我从伽马密度模拟了100个观测值:
x <- rgamma(100,shape=5,rate=5)
我尝试用R中的optim函数得到最大似然估计量的渐近方差。为此,我手动计算了伽马密度的对数似然的表达式,并将其乘以-1因为optim是最低限度的。这是我的代码:
min <- function(data, par) {
with(data, 1/par[2]*sum(x)-(par[1]-1)*sum(log(x))+n*(log(gamma(par[1]))+par[1]*log(par[2])))
}
mle <- optim(par=c(0,1),min,method='BFGS', hessian=TRUE)
AV <- 1 / mle$hessian
但是,我得到以下错误(因为第二行代码):
Error in eval(substitute(expr), data, enclos = parent.frame()) :
numeric 'envir' arg not of length one
有没有办法解决这个问题?任何提示都会很感激。谢谢。
P.S:我知道我可以找到渐近方差:
library(MASS)
AV <- (fitdistr(x, "gamma", start=list(shape=1, rate=1))$sd)^2
但那不是我想要的方式。
答案 0 :(得分:5)
Ok, let's go by parts.
First of all, your expression for the minus log likelihood is incorrect, as it is actually parameterized as a function of the shape and scale parameters. Since you sampled the data by defining the shape and rate parameters, it is simpler to maintain consistency. See https://en.wikipedia.org/wiki/Gamma_distribution
Second, the specification of the function for optim is incorrect; the documentation explicitly mentions that in the function "first argument the vector of parameters over which minimization is to take place". In the code below, I left the data as a global variable that is accessed by the function to be minimized.
Third, in such a scenario it is advisable to enforce the constraints on the two parameters being estimated, otherwise the fitting may fail in some cases, depending on the sampled data.

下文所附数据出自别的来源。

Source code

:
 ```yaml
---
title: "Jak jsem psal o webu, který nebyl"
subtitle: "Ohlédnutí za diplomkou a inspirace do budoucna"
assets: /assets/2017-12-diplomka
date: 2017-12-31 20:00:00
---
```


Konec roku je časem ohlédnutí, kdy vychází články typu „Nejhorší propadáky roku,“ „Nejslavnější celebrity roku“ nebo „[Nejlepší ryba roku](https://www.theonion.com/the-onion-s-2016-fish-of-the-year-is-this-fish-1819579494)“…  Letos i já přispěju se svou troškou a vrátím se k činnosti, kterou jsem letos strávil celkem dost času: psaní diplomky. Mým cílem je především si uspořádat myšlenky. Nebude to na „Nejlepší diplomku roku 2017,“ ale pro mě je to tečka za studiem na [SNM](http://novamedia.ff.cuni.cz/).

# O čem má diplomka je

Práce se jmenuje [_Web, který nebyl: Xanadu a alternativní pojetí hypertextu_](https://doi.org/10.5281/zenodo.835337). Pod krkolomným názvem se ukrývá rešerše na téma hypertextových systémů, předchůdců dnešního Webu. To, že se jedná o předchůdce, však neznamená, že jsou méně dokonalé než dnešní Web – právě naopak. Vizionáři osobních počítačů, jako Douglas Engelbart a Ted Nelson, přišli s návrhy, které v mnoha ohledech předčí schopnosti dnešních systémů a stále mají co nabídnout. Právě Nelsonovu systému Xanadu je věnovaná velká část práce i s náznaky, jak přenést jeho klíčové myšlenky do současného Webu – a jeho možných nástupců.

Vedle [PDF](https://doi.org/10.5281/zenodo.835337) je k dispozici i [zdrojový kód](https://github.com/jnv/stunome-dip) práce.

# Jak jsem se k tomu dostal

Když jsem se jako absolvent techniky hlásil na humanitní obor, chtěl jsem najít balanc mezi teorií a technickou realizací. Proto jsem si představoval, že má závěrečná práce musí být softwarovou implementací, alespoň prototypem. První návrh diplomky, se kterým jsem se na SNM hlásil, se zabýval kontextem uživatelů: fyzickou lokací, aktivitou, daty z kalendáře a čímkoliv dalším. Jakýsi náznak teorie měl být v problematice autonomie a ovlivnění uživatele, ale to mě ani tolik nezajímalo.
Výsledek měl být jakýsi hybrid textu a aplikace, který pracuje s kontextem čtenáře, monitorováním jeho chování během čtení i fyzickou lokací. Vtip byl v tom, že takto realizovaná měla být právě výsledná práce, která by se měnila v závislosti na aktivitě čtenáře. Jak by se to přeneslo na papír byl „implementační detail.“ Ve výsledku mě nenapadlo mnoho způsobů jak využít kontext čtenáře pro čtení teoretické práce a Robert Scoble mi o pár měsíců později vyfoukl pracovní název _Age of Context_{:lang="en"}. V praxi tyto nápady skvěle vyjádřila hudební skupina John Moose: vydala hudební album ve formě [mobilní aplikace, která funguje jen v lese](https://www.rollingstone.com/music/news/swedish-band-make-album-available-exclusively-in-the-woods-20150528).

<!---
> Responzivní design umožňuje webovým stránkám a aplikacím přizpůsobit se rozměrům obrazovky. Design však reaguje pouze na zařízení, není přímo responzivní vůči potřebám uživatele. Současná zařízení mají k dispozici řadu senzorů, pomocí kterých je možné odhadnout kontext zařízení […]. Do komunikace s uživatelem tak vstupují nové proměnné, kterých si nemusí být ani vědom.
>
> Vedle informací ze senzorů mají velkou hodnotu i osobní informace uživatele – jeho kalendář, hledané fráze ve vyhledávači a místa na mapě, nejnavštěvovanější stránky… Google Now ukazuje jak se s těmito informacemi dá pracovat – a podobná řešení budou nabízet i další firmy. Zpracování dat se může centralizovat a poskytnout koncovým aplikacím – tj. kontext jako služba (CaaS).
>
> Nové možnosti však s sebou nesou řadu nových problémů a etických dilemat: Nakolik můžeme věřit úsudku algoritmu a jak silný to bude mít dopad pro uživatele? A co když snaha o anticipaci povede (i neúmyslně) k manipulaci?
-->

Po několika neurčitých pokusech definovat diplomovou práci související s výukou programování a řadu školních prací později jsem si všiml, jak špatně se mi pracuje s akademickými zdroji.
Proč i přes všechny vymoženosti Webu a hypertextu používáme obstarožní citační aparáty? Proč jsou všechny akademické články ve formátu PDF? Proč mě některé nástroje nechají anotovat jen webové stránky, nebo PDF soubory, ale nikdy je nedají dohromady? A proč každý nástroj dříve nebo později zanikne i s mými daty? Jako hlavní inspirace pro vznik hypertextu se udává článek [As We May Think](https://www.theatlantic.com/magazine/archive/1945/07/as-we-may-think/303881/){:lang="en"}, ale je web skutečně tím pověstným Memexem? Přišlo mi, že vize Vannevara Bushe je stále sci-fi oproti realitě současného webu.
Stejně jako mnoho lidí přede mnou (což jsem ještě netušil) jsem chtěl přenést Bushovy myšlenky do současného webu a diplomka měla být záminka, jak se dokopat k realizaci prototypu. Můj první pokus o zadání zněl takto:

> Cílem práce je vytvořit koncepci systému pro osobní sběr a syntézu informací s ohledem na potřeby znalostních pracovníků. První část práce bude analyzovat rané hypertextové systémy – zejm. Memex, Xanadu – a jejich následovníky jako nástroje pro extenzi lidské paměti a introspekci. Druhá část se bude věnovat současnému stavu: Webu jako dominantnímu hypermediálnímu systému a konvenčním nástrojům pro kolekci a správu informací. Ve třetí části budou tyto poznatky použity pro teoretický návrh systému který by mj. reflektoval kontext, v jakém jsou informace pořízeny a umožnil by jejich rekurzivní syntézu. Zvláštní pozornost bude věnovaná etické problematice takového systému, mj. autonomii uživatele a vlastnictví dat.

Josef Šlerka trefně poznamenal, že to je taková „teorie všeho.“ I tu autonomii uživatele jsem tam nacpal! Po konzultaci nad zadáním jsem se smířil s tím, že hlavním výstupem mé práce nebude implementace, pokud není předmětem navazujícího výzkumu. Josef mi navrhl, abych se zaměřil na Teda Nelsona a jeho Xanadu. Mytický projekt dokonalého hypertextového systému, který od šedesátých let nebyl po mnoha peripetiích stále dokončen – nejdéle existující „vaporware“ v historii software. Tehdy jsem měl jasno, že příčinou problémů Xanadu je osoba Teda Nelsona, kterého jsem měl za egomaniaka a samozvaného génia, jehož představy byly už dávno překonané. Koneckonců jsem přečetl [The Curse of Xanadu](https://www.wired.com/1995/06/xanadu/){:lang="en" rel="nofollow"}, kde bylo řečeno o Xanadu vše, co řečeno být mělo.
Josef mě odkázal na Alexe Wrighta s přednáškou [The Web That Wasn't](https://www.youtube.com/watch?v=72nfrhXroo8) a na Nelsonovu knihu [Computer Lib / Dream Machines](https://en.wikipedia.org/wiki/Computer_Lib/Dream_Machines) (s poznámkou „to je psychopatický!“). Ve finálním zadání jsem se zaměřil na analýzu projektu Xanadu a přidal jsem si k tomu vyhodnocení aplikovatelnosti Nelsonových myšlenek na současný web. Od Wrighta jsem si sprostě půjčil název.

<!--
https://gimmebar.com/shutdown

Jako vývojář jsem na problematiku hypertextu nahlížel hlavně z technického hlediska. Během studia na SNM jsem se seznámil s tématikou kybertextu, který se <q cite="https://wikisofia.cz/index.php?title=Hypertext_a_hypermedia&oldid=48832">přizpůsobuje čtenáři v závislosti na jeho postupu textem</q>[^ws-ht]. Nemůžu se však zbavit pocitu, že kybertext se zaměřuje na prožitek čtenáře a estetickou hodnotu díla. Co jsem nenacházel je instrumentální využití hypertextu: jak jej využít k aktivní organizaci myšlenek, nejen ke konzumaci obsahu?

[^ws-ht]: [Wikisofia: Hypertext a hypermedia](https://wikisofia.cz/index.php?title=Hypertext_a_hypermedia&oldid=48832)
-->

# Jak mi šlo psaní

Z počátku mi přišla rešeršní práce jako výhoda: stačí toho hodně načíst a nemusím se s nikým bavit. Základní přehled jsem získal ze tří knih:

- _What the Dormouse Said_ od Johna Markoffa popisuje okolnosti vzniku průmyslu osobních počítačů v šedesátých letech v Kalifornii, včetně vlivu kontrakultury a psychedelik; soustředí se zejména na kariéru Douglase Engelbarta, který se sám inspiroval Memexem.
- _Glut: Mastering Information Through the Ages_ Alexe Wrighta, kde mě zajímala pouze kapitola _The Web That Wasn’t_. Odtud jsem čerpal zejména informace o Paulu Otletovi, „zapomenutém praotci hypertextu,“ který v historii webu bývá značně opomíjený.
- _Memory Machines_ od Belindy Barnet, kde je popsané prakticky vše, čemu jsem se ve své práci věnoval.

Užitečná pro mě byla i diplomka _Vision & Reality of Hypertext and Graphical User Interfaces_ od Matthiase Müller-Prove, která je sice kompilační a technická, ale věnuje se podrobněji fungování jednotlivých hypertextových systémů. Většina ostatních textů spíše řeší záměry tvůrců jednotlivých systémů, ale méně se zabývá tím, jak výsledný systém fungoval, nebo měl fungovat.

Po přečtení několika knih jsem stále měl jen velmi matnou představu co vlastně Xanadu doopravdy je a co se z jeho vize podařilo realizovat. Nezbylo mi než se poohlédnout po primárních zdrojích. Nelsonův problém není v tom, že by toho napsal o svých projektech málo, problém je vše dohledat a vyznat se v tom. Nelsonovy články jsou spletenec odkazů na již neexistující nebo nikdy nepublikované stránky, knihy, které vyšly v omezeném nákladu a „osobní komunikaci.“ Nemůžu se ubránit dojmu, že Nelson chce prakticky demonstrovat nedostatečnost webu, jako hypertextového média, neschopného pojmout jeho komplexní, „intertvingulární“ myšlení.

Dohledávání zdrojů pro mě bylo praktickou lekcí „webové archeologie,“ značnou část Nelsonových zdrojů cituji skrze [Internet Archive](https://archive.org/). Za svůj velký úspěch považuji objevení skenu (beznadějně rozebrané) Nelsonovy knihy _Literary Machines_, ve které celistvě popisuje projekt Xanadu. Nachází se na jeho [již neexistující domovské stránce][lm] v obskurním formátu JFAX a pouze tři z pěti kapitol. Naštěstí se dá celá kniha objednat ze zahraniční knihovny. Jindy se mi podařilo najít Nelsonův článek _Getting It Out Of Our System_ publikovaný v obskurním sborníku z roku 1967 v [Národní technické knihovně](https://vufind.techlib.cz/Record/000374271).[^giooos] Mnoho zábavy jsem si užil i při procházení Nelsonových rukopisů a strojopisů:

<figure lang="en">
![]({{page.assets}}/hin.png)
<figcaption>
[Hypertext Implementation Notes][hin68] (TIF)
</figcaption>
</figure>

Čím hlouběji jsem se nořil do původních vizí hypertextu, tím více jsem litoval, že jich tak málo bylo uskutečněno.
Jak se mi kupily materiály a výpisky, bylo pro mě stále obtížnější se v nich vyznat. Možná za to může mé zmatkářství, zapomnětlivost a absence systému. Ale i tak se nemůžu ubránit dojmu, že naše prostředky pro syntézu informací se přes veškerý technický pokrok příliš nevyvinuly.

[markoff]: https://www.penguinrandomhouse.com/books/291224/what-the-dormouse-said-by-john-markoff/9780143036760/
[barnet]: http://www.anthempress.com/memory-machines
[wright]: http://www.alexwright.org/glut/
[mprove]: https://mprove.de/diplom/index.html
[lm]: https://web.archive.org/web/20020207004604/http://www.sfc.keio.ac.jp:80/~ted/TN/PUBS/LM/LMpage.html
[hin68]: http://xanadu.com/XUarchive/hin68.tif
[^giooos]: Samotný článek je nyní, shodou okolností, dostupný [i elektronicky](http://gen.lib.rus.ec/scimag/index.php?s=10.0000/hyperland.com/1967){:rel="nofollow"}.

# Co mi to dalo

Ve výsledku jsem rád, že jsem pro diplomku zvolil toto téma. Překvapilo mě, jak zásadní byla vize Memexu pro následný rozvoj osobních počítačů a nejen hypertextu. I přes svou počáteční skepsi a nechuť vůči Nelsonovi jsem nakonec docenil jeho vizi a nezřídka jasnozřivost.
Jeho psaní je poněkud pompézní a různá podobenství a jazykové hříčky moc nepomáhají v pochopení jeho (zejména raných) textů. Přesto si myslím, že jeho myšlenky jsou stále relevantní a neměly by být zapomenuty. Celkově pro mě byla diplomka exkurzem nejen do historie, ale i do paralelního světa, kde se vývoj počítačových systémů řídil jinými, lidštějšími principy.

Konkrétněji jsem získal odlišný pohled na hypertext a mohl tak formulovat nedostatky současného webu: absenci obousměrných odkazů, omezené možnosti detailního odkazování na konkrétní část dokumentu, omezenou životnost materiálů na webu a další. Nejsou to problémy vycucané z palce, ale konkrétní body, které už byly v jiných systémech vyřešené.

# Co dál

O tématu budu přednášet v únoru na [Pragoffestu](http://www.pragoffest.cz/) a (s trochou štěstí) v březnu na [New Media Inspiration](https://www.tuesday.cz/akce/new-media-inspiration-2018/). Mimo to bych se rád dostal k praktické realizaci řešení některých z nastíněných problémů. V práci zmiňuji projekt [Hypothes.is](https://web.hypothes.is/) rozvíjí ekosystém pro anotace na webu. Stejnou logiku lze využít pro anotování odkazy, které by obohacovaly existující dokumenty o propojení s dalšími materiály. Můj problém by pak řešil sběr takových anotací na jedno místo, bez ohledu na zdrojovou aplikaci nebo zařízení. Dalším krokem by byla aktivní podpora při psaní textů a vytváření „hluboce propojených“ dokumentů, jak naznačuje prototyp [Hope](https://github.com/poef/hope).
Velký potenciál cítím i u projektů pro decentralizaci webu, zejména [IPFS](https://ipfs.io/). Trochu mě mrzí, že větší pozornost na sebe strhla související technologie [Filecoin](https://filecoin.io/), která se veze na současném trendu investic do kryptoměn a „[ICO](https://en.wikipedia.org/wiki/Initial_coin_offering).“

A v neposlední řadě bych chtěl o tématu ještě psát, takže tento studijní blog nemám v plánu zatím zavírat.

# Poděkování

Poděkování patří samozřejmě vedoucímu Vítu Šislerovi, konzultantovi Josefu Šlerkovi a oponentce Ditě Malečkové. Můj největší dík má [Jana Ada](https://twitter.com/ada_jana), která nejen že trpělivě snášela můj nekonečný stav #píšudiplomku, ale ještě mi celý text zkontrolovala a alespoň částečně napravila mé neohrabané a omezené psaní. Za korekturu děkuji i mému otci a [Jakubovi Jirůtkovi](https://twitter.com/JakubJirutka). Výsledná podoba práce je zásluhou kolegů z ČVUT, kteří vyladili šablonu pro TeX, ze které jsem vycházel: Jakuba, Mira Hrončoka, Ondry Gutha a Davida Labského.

Finally, the calculation of the asymptotic variance is incorrect: you need to invert the Fisher's information matrix; see, e.g., https://stats.stackexchange.com/questions/68080/basic-question-about-fisher-information-matrix-and-relationship-to-hessian-and-s
Here is the code:
# Data
x <- rgamma(100, shape = 5, rate = 5)
# Minus log likelihood function
minus_log_L_fun <- function(params) {
a <- params[1] # shape
b <- params[2] # rate (1 / scale)
n <- length(x) # sample size
log_L <- (a - 1) * sum(log(x)) - b * sum(x) + n * a * log(b) - n * log(gamma(a))
return (-log_L)
}
# Impose constraints on the estimates of the shape and rate parameters: both being strictly positive
# Use algorithm 'L-BFGS-B', since it allows for box constraints
mle <- optim(par = c(1, 1), minus_log_L_fun, method = "L-BFGS-B", lower = c(1e-10, 1e-10), upper = c(100, 100), hessian = TRUE)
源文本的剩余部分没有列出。